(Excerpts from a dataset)
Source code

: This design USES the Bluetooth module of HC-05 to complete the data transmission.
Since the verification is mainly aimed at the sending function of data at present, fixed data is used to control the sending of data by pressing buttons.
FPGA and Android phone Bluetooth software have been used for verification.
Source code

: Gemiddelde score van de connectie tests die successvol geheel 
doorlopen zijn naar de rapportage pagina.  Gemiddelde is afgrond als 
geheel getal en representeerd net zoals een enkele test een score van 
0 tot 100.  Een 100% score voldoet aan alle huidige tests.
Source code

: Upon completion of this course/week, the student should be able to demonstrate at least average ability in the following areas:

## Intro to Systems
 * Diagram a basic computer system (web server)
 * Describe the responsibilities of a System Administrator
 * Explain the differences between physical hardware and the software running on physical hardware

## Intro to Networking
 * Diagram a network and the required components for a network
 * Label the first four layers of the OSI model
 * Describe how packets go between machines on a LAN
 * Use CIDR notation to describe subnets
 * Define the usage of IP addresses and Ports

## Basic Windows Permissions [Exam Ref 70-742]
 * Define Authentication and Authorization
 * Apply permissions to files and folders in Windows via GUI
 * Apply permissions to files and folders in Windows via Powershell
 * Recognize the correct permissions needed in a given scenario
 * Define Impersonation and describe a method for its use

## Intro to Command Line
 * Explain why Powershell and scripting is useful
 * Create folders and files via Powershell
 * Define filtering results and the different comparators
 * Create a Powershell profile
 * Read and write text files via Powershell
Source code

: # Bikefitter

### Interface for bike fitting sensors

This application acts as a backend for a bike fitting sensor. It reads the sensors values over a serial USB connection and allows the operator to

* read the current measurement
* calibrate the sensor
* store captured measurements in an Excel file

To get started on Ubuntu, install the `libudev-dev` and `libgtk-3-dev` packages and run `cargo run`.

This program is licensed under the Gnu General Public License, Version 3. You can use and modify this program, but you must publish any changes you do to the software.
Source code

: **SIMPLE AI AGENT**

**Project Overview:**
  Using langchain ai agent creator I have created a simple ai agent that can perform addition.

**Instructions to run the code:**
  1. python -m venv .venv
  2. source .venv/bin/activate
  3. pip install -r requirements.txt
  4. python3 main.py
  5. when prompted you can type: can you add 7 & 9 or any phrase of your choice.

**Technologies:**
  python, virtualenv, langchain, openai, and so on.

---

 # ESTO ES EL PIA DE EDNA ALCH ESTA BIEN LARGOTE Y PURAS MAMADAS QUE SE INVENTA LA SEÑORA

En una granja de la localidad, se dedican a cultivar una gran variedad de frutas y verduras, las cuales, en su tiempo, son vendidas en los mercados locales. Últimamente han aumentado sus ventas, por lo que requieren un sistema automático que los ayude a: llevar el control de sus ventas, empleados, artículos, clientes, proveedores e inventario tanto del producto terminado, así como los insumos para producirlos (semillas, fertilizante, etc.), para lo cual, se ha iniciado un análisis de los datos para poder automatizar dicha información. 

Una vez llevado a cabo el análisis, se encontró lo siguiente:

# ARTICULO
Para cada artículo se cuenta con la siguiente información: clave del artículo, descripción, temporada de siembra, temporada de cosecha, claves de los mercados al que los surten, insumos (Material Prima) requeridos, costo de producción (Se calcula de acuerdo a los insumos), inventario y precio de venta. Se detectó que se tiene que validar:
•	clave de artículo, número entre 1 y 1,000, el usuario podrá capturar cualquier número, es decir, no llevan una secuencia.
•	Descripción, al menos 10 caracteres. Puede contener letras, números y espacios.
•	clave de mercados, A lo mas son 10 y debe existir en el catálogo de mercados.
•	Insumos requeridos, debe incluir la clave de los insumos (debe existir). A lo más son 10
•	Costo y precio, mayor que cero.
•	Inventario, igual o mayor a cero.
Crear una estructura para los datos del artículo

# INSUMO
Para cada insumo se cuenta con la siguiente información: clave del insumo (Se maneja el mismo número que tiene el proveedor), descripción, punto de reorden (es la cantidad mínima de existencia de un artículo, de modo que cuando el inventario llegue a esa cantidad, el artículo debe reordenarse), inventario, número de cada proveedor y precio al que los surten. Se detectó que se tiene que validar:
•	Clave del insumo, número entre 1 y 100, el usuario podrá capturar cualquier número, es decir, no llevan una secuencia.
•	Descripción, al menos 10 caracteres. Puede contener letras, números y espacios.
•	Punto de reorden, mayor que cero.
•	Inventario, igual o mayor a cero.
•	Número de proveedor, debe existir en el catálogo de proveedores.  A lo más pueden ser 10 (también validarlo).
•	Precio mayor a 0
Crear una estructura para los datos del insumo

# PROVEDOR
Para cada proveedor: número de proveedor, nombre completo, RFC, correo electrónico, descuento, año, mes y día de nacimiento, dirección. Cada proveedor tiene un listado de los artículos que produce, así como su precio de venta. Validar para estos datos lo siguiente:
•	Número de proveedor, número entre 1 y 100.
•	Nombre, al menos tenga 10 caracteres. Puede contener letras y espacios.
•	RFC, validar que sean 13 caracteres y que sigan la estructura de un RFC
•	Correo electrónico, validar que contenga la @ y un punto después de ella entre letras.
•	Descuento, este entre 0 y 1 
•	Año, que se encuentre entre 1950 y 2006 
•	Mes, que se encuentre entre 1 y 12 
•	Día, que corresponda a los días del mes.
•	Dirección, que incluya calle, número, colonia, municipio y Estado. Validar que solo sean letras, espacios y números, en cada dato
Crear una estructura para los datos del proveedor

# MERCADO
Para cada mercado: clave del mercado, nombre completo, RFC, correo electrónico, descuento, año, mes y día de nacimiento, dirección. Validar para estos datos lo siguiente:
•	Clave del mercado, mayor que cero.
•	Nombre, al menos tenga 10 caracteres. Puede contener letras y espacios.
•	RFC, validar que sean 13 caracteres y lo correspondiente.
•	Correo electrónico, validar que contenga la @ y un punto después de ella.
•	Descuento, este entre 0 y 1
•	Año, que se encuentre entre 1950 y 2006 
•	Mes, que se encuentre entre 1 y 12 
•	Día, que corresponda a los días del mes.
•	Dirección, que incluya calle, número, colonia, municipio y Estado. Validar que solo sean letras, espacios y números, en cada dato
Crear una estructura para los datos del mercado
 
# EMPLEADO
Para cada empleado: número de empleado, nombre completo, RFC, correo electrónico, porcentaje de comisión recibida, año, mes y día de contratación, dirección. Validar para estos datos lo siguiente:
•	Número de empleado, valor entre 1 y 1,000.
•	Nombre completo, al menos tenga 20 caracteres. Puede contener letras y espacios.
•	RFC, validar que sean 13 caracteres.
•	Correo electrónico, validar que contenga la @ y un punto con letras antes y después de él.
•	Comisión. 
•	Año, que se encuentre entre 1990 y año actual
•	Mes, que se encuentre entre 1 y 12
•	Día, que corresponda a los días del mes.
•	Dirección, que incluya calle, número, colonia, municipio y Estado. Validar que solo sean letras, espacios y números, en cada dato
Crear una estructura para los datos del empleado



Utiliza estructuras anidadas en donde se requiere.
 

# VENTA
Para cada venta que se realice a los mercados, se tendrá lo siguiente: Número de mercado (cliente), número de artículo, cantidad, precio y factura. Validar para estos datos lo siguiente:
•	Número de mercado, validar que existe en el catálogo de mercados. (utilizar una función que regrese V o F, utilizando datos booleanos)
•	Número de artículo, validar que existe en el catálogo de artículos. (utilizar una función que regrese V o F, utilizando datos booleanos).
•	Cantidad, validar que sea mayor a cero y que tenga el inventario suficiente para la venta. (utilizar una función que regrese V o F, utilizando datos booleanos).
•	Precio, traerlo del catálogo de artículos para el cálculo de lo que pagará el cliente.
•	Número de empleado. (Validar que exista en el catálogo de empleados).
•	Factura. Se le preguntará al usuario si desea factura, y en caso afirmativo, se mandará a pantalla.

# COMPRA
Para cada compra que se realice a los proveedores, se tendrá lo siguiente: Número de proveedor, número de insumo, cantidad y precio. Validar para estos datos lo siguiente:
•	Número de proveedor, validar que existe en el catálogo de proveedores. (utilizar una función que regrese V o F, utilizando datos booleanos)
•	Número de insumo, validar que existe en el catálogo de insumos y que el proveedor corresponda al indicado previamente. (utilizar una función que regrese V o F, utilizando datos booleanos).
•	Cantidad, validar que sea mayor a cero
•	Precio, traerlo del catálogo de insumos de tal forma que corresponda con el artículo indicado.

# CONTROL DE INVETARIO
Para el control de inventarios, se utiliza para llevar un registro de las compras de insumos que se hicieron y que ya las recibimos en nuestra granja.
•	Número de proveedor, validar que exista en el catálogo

**About this exercise:**
Begin at the line above that has "Windows via Powershell" and stop after the line that has "python, virtualenv, langchain, openai, and", copying each line exactly and adding nothing else.

**Solution to the problem:**
 * Apply permissions to files and folders in Windows via Powershell
 * Recognize the correct permissions needed in a given scenario
 * Define Impersonation and describe a method for its use

## Intro to Command Line
 * Explain why Powershell and scripting is useful
 * Create folders and files via Powershell
 * Define filtering results and the different comparators
 * Create a Powershell profile
 * Read and write text files via Powershell
Source code

: # Bikefitter

### Interface for bike fitting sensors

This application acts as a backend for a bike fitting sensor. It reads the sensors values over a serial USB connection and allows the operator to

* read the current measurement
* calibrate the sensor
* store captured measurements in an Excel file

To get started on Ubuntu, install the `libudev-dev` and `libgtk-3-dev` packages and run `cargo run`.

This program is licensed under the Gnu General Public License, Version 3. You can use and modify this program, but you must publish any changes you do to the software.
Source code

: **SIMPLE AI AGENT**

**Project Overview:**
  Using langchain ai agent creator I have created a simple ai agent that can perform addition.

**Instructions to run the code:**
  1. python -m venv .venv
  2. source .venv/bin/activate
  3. pip install -r requirements.txt
  4. python3 main.py
  5. when prompted you can type: can you add 7 & 9 or any phrase of your choice.

**Technologies:**
  python, virtualenv, langchain, openai, and so on.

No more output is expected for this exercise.